Equatorial Guinea’s constitutional court has confirmed the results of this month’s elections in which the ruling party secured a landslide victory with 92 percent of the vote.
In an announcement late Tuesday, the court said it had validated the outcome of the November 12 poll in which the Democratic Party of Equatorial Guinea (PDGE) and its allies won all 75 senate seats and 99 of the 100 seats in the Chamber of Deputies, the lower house of parliament.
It also won all of the mayoral seats across the country, in a ballot widely criticised by the opposition as fraudulent.
The opposition Citizens for Innovation (CI) won 5.77 percent of the vote and will have a single MP.

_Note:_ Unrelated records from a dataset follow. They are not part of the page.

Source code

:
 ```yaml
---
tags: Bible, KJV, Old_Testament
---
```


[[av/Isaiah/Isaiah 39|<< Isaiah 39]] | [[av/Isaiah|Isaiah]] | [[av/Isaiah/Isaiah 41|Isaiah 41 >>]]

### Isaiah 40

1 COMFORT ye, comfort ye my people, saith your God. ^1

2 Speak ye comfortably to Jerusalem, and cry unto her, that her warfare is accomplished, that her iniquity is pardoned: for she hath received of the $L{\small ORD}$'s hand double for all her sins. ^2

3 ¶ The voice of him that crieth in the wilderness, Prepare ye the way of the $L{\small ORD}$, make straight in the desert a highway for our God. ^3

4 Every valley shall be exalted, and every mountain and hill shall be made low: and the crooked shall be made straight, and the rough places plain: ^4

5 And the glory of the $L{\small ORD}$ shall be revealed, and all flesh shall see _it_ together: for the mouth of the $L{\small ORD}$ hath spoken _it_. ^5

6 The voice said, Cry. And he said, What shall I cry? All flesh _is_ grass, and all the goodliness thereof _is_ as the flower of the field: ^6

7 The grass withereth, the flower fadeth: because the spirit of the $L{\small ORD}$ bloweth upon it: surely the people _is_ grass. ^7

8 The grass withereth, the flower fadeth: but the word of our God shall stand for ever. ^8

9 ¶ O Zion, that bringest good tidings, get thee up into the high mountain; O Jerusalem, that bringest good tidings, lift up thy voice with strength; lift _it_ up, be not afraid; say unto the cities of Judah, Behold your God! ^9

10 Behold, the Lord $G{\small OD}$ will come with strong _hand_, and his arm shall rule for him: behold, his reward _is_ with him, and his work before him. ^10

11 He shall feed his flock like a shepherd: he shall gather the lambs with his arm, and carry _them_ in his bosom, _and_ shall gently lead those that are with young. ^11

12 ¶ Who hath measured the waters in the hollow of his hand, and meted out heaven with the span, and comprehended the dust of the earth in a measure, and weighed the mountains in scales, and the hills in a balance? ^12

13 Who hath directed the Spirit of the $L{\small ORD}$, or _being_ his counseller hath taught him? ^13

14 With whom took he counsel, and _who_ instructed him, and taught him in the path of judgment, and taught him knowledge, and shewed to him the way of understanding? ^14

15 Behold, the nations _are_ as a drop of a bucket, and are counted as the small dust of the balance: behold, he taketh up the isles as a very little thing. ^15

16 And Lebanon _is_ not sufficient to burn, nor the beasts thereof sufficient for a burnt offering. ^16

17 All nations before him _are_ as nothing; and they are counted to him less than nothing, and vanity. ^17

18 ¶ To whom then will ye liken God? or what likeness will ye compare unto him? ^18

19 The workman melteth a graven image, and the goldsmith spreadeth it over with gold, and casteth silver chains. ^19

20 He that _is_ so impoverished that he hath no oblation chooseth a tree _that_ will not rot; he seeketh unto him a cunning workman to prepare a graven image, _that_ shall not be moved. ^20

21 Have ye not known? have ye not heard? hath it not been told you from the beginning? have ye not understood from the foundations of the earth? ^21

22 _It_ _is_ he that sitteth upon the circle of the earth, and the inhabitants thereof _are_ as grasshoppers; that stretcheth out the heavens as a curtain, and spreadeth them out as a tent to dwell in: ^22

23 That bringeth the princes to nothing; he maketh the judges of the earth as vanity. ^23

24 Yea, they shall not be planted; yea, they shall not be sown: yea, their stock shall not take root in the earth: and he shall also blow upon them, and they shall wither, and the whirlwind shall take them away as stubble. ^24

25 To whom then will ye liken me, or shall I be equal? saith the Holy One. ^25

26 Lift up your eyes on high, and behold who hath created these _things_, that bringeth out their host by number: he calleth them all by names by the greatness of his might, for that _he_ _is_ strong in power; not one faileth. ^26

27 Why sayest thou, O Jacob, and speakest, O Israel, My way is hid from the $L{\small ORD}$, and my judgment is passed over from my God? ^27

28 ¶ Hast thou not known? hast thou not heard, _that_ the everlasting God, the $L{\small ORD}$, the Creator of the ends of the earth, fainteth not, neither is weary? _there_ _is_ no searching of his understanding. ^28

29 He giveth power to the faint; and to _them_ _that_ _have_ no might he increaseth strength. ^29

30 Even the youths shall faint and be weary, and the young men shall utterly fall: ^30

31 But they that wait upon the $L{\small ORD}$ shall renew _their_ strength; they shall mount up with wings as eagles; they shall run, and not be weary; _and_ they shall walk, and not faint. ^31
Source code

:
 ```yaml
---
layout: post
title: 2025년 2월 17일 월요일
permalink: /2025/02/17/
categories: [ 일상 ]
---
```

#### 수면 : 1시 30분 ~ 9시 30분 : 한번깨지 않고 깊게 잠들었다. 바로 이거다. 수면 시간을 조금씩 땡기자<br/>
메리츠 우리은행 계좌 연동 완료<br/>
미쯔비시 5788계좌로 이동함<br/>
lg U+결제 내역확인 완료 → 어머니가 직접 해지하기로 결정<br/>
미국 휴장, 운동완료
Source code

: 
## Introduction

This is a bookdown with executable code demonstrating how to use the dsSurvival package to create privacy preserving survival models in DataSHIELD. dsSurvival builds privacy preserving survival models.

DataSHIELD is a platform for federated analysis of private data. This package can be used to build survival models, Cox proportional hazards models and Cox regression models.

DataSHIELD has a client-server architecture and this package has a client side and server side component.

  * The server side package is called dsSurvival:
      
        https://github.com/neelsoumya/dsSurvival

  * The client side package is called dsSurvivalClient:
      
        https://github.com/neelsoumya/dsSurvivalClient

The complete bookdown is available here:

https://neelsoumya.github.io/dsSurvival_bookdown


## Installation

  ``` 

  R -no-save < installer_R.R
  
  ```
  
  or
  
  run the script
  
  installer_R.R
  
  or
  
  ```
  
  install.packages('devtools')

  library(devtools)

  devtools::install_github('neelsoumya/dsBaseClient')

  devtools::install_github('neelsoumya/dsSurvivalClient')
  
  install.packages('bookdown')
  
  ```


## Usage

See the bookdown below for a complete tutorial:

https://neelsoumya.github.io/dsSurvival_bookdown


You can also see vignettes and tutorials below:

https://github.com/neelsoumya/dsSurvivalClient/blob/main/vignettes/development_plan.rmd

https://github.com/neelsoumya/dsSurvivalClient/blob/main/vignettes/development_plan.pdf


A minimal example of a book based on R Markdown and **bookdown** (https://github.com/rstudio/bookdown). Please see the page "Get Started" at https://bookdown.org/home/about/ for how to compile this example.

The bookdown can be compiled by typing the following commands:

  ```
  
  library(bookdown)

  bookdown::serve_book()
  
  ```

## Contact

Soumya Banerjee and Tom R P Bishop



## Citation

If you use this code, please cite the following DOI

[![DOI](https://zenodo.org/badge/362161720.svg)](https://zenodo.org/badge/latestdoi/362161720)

The PDGE has dominated the parliament of the tiny oil-rich country since single-party rule was scrapped in 1991.
It is the party of President Teodoro Obiang Nguema, Africa’s longest-serving leader, who has ruled the former Spanish colony for 38 years and been repeatedly accused of abuses by human rights groups.
An opposition coalition of the Union of the Centre-Right (UCD) and Convergence for Social Democracy (CPDS) took 2.23 percent of the vote — not enough to gain an elected representative.
Around 273,502 people took part in the election, with turnout around 84 percent, according to the electoral commission.
Equatorial Guinea, which borders Cameroon and Gabon, is one of sub-Sahara’s biggest oil producers but a large proportion of its 1.2 million population still lives in poverty.